A+ A A-

Falls are the leading cause of fractures, injury and deaths among persons over the age of 65.  The prevention of falls greatly improves the chances of staying at home. 

Falls can happen any time and any place, but two-thirds of falls by senior citizens occur in the home during everyday activities like walking across a cluttered room, slipping on a throw rug or a wet floor, standing on a stool or using the stairs.  Many of these accidents could be prevented by an item as simple as tape, a bathtub grab bar, or by the repair or installation of a stairway railing. 

There is a pattern to falls and their aftermath.  An injury followed by hospitalization, decreased independence and mobility, and relocation to an institution is too often the norm.  A fall can be a major life-changing event that causes many elderly people to lose the opportunity to stay at home. 

Just the fear of falling can create considerable anxiety - a form of paralysis.  This condition can erode self-confidence and lead to severe restrictions in daily activities, which in turn can cause social isolation and depression. 

The number of falls and severity of injury increases with age.  According to According to the Public Health Agency of Canada’s Seniors Fall Second Report, the cost of falls to older persons, their families, and other taxpayers in Canada is huge.  Aside from the negative physical and mental health consequences of falling, there are significant associated financial costs, estimated at $2 billion annually, a value 3.7 times greater than that for younger adults.  

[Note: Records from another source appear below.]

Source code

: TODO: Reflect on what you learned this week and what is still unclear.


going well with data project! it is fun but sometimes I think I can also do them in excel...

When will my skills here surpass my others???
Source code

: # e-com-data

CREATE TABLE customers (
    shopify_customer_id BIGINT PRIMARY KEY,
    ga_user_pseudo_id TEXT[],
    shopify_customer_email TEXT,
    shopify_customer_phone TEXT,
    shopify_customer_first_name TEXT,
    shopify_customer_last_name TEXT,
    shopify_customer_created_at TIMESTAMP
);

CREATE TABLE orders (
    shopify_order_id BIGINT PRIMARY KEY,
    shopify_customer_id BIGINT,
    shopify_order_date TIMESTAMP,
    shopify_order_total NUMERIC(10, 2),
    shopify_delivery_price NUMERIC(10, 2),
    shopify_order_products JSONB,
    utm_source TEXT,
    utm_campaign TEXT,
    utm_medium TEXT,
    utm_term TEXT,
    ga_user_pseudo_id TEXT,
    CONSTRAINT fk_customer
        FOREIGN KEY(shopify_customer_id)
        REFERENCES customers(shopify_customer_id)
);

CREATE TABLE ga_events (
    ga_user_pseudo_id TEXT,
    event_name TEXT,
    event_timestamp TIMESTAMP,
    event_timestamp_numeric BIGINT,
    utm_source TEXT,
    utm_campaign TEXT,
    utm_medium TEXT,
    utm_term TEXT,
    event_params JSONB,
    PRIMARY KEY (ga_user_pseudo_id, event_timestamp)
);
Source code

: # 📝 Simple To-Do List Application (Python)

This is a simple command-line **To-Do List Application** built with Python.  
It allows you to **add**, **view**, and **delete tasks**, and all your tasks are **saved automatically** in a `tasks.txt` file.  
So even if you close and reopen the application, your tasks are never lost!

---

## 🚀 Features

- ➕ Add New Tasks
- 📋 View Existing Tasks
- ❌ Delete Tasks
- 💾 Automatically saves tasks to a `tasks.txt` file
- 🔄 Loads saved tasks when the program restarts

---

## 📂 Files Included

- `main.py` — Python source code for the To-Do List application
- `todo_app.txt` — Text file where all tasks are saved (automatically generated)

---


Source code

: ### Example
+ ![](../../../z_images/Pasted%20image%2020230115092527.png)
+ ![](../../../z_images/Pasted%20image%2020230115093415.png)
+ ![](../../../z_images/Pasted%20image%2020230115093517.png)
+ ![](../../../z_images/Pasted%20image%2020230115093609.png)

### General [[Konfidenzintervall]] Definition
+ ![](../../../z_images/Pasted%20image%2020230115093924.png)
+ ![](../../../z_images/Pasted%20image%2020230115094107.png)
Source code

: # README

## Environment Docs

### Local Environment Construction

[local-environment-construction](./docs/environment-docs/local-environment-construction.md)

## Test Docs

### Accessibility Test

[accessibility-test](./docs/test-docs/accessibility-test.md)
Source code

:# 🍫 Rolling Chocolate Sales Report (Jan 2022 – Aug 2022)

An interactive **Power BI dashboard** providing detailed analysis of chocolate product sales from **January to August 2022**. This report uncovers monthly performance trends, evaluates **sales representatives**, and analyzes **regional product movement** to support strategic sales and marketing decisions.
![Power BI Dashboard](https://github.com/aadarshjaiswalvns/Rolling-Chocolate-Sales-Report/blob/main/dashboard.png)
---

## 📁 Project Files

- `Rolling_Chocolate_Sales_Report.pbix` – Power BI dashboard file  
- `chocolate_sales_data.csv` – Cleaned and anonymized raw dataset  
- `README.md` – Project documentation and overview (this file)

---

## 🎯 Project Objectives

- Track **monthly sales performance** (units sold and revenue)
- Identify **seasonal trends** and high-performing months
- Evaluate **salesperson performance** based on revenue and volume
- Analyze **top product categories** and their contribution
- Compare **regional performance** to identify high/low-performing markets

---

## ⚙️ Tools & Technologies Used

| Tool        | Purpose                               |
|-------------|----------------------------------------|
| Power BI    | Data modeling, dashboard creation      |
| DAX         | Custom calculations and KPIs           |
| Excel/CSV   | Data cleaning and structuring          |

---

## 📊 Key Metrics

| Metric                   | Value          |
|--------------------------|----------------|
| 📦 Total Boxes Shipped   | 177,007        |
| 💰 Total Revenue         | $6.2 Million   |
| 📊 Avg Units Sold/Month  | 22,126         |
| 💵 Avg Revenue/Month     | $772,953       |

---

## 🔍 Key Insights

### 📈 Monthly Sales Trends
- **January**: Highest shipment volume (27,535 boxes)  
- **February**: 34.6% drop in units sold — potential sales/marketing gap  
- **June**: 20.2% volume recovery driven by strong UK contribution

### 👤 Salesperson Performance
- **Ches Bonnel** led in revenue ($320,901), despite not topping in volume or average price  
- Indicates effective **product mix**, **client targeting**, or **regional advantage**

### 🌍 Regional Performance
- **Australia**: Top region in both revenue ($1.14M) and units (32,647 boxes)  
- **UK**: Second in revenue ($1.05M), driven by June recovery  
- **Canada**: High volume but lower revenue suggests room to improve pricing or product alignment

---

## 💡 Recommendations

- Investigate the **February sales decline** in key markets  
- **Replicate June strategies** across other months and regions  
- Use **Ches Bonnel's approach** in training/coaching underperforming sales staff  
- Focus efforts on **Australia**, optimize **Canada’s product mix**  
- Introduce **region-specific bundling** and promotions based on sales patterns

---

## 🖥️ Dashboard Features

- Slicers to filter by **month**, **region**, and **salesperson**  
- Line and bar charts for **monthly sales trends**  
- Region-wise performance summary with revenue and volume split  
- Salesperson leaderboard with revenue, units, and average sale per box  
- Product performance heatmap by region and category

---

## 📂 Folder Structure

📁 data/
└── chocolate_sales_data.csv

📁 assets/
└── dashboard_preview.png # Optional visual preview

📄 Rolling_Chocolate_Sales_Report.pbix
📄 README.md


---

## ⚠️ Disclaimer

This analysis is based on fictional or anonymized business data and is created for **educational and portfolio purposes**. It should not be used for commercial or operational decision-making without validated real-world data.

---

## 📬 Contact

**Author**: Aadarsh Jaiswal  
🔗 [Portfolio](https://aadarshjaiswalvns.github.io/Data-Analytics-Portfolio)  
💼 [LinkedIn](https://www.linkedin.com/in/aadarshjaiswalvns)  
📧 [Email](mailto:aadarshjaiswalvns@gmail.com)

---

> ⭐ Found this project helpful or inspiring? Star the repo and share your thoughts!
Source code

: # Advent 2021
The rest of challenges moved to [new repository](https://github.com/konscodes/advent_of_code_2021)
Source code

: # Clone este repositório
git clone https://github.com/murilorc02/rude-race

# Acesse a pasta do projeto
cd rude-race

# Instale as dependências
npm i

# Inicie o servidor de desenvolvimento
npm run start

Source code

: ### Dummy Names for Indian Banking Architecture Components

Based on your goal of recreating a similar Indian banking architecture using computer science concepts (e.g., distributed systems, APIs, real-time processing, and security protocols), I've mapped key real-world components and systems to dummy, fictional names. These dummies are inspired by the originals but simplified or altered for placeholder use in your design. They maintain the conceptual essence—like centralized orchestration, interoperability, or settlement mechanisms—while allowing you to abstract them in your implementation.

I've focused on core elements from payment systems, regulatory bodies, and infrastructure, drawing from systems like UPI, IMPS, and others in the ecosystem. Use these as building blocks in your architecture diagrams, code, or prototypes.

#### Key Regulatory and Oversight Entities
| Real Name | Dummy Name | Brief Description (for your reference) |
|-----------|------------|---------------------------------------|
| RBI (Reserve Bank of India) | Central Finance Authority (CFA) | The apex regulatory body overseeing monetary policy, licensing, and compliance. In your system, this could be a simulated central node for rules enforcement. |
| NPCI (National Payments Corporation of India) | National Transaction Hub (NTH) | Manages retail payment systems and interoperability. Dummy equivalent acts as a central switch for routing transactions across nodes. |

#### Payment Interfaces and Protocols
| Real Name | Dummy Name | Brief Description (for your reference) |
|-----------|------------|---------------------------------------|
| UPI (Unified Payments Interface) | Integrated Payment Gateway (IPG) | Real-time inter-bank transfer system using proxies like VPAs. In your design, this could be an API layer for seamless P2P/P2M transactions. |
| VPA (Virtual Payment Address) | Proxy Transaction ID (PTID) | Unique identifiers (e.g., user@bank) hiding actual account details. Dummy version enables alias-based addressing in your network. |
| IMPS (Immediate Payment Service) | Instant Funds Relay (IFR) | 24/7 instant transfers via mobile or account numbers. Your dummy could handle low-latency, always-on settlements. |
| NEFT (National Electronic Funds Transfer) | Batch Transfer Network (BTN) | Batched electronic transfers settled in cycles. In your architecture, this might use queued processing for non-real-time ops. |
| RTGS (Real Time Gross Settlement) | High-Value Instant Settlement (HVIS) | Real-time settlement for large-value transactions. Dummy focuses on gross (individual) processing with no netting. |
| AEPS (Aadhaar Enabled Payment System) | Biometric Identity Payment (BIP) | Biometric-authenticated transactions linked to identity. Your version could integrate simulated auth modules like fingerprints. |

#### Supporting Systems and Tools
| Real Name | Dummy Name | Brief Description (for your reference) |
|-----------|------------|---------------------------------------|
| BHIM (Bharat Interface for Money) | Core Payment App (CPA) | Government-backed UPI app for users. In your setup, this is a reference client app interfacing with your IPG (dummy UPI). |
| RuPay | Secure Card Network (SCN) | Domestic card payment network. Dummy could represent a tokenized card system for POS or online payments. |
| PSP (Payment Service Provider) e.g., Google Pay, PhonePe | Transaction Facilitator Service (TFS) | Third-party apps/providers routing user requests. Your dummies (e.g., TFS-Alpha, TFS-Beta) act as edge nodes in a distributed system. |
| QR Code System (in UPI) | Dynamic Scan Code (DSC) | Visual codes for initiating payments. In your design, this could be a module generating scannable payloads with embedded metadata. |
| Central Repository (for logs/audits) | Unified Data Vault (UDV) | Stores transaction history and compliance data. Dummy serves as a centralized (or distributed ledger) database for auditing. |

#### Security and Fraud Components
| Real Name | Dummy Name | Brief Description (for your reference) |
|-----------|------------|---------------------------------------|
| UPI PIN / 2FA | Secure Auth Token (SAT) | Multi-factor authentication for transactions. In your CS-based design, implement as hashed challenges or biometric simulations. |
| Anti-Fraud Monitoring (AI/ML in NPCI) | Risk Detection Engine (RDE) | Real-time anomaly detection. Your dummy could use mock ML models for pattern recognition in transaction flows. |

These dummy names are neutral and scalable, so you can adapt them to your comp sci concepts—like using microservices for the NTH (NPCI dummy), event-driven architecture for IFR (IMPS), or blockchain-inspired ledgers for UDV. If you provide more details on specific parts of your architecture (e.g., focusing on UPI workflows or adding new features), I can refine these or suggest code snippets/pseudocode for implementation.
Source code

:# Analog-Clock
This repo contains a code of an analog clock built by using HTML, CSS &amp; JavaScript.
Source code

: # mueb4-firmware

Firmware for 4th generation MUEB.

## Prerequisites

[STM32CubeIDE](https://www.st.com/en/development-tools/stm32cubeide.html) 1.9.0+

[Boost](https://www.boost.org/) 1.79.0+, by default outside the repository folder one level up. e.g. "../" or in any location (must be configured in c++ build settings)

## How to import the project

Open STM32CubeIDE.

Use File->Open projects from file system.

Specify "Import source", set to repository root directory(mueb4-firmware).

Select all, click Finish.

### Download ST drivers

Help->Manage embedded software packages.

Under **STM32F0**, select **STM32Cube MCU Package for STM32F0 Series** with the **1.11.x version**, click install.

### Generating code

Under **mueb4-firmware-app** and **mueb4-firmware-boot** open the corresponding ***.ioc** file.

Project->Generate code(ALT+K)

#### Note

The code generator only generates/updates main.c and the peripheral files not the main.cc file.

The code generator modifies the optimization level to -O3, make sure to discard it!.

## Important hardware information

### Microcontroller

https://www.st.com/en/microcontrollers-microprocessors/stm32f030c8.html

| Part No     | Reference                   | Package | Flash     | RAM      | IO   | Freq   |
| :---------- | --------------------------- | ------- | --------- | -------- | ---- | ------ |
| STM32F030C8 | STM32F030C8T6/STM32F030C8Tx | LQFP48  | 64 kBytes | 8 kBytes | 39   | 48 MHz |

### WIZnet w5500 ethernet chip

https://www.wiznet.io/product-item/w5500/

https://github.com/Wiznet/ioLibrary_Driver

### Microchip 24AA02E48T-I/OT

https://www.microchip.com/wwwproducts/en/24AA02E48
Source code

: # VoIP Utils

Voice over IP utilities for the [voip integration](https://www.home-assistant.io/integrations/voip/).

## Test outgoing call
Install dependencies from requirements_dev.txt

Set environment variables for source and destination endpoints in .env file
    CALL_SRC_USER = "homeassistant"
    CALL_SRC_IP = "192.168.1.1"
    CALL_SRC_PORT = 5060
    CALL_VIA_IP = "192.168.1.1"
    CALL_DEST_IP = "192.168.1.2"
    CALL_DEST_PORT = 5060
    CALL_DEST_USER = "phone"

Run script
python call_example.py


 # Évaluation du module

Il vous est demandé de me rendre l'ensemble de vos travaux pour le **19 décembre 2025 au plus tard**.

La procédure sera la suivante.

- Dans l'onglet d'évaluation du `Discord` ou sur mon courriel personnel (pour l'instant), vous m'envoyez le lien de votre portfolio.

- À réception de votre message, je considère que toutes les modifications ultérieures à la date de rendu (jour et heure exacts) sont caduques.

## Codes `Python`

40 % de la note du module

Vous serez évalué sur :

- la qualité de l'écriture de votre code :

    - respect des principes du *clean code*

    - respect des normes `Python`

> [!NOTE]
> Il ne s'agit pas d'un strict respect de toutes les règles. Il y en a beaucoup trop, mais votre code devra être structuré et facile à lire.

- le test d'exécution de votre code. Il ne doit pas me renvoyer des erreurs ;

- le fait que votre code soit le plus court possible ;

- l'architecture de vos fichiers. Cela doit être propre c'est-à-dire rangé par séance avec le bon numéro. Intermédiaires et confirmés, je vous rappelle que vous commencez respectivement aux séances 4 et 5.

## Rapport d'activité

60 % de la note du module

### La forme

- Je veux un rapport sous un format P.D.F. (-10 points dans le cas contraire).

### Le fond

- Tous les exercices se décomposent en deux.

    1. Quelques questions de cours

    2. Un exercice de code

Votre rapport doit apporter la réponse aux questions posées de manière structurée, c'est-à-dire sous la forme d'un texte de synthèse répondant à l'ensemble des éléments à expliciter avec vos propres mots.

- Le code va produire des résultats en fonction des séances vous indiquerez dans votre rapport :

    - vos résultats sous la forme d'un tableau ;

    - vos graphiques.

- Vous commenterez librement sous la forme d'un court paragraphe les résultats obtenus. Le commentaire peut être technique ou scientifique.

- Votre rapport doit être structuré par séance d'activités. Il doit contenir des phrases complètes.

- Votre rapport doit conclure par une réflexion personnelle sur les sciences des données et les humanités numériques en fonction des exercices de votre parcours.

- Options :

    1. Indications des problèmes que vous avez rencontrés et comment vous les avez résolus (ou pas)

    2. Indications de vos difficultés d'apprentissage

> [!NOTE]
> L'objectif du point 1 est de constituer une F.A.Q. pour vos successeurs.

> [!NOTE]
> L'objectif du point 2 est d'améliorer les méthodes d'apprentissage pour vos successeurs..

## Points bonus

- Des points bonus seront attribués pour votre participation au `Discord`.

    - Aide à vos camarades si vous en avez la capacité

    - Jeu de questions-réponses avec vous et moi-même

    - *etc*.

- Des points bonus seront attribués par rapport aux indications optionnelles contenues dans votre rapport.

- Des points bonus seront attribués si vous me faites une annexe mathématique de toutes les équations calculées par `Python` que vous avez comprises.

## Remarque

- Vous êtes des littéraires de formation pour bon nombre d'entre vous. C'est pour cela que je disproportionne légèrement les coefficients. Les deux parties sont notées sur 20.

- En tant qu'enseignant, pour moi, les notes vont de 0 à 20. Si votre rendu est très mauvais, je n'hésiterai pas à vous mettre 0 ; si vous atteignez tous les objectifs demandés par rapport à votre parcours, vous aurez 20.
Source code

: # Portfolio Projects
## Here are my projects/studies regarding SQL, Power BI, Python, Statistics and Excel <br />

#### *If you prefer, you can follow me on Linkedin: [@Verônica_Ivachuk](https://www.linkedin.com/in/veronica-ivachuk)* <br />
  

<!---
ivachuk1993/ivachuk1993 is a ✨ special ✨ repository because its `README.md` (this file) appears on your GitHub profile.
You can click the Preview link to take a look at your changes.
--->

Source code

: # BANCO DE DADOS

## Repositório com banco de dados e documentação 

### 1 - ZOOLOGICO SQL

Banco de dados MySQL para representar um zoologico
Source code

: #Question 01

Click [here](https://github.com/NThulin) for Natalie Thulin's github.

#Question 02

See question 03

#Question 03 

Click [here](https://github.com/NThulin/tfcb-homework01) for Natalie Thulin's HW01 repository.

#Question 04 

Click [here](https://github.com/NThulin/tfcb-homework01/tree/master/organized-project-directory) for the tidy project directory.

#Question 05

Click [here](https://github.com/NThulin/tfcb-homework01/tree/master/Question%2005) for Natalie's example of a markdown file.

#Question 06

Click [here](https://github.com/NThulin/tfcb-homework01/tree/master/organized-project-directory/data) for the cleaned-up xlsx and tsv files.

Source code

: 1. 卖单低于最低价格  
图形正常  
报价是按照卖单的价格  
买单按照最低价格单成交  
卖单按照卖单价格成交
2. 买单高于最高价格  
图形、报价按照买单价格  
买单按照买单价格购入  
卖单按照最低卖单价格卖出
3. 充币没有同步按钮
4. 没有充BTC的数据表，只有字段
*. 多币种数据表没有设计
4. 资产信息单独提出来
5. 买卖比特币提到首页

When hospitalization data are examined, the results show that seniors who are hospitalized for a fall remain in hospital an average of nine days longer than those hospitalized for any cause. This discrepancy highlights the disproportionate health care costs of fall-related injuries in comparison to other causes of hospitalization. 
Even more worrying is that the number of deaths due to falls increased by 65% from 2003 to 2008.


Take heart, steps can be taken to prevent falls by identifying the major risk factors and taking some common sense precautions


Related Articles

  • Home Adaptations for Senior Safety

    The majority of seniors wish to continue to live in their own homes for as long as possible.  However, many homes are not designed to meet their changing needs as…   more ]
  • Home and Safety

    Home and Safety If you’ve decided that staying in your own home is best for you, the Care Guide strives to provide you with some resources to help make sure…   more ]
  • Home Safety Checklist

    Solutions For Better Aging Home Safety Checklist for seniors is a tool for caregivers to assess possible hazards and functional performance within the home environment.  It allows them to initiate…   more ]
  • Building an accessible bathroom for the elderly or disabled

    There is a lot to take into consideration when planning an accessible bathroom.   Ultimately, everything is secondary to these two primary goals: 1.  Making the bathroom experience safer 2.  Making…   more ]
  • Caring for a Wandering Alzheimer's Person at Home

    Wandering around the house by a person with Alzheimer's may be irritating to the caregiver, but not necessarily unsafe.  In this case, you as caregiver, may need to adjust your anxiety…   more ]
  • Fire Safety in the Home

    Fire safety is a crucial issue for seniors who choose to live in their own home.  Those caring for aging loved ones who wish to remain at home, need to…   more ]
  • Hiring a Contractor

    Hiring a Contractor Hiring a contractor to do a home renovation can be a challenging exercise, especially for older adults. And, because you’re trusting them to the job right, on…   more ]
  • Safety-proofing Your Home for Alzheimer's Care

    Here are some things you can do - booth inside and outside the home to make it easier for a person with memory care issues to continue daily activities, to…   more ]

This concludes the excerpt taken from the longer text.